Suddenly, at this moment, the members of the shelter return from one of their fund raising meetings. After the money is counted, and the sum is discovered to be short a few pence, Undershaft offers to make up the difference, but Major Barbara refuses, telling her father that he cannot "buy" his salvation. Bill Walker then returns after an encounter with Todger Fairmile, and he says that he wants to make a contribution as amends for hurting Jenny Hill, but again, Major Barbara asserts that the Salvation Army cannot be bought. At this point, Mrs. Baines, a Salvation Army commissioner, arrives and meets Undershaft. She enthusiastically describes the work of the Salvation Army (explaining that the Army feeds the poor enough so that they won't strike against the capitalists), and she ecstatically tells about an offer made to the Army by a man named Bodger, England's chief manufacturer of gin and beer. Bodger, she says, has offered 5,000 pounds to the Army if a donor, or donors, can be found to match this sum of money. Undershaft gladly writes out a check for this sum to the utter horror of Barbara and to the cynical amazement of Bill Walker, who asks Barbara, "What price salvation now?"

When Major Barbara protests that the Army cannot accept questionable or "tainted" money, she is barraged with a series of seductive arguments in favor of accepting the money. Cusins begins preparing for a parade to announce that the shelters will remain open, and Major Barbara quietly removes her badge of office and pins it on her father. As most of the others march out, Bill Walker becomes angered that the money which Barbara refused to take from him has now been stolen by Snobby Price. When Major Barbara offers to refund him his money, he in turn tells her that he will not be "bought." After Bill leaves, Peter Shirley and Barbara leave, consoling one another.

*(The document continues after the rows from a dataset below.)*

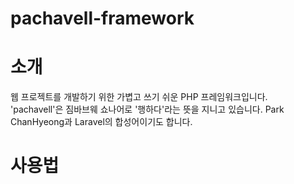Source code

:# pachavell-framework

소개
=============
웹 프로젝트를 개발하기 위한 가볍고 쓰기 쉬운 PHP 프레임워크입니다.
<br>
'pachavell'은 짐바브웨 쇼나어로 '행하다'라는 뜻을 지니고 있습니다. Park ChanHyeong과 Laravel의 합성어이기도 합니다.
<br>

사용법
=============
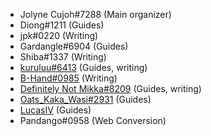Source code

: * Jolyne Cujoh#7288 (Main organizer)
* Diong#1211 (Guides)
* jpk#0220 (Writing)
* Gardangle#6904 (Guides)
* Shiba#1337 (Writing)
* [kuruluu#6413](https://www.youtube.com/channel/UCJ4mb2JJhwtPdTkdMQ2yDoQ) (Guides, writing)
* [B-Hand#0985](https://www.youtube.com/channel/UCTr2vTOYWcIux-AAcmgxS9Q) (Writing)
* [Definitely Not Mikka#8209](http://www.youtube.com/channel/UC4KThQ0rW1S_FJlmaMiLy_Q) (Guides, writing)
* [Oats_Kaka_Wasi#2931](https://www.youtube.com/channel/UC07q44YTu4CDiS1tg7u8Mgg) (Guides)
* [LucasIV](https://www.youtube.com/channel/UClHc1luq3wFUoZRbUMRi7ig) (Guides)
* Pandango#0958 (Web Conversion)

The next day, in Lady Britomart's drawing room, Cusins enters in a drunken state announcing that the Salvation Army's rally was a great success and that afterward he spent the night drinking Spanish burgundy with Undershaft. Shortly afterward, Undershaft arrives to settle money matters with Lady Britomart. He readily concedes to the demands which she makes for Barbara and Sarah, but he is adamant in his intention to leave the remainder of his fortune to a foundling, keeping the tradition of the Undershaft Munitions — that it, the factory must always be left to a foundling. Undershaft, however, does agree to help Stephen get started in a good job, and after a lengthy discussion with Lady Britomart, they decide that Stephen would be a good journalist because he knows how to use words that have no meaning. When the others return, Undershaft reminds Barbara that it is now time for her to keep her part of the bargain and visit the munitions factory. As they all leave, Barbara braces herself to see an eternal pit of fire and damnation — in short, a "factory of death."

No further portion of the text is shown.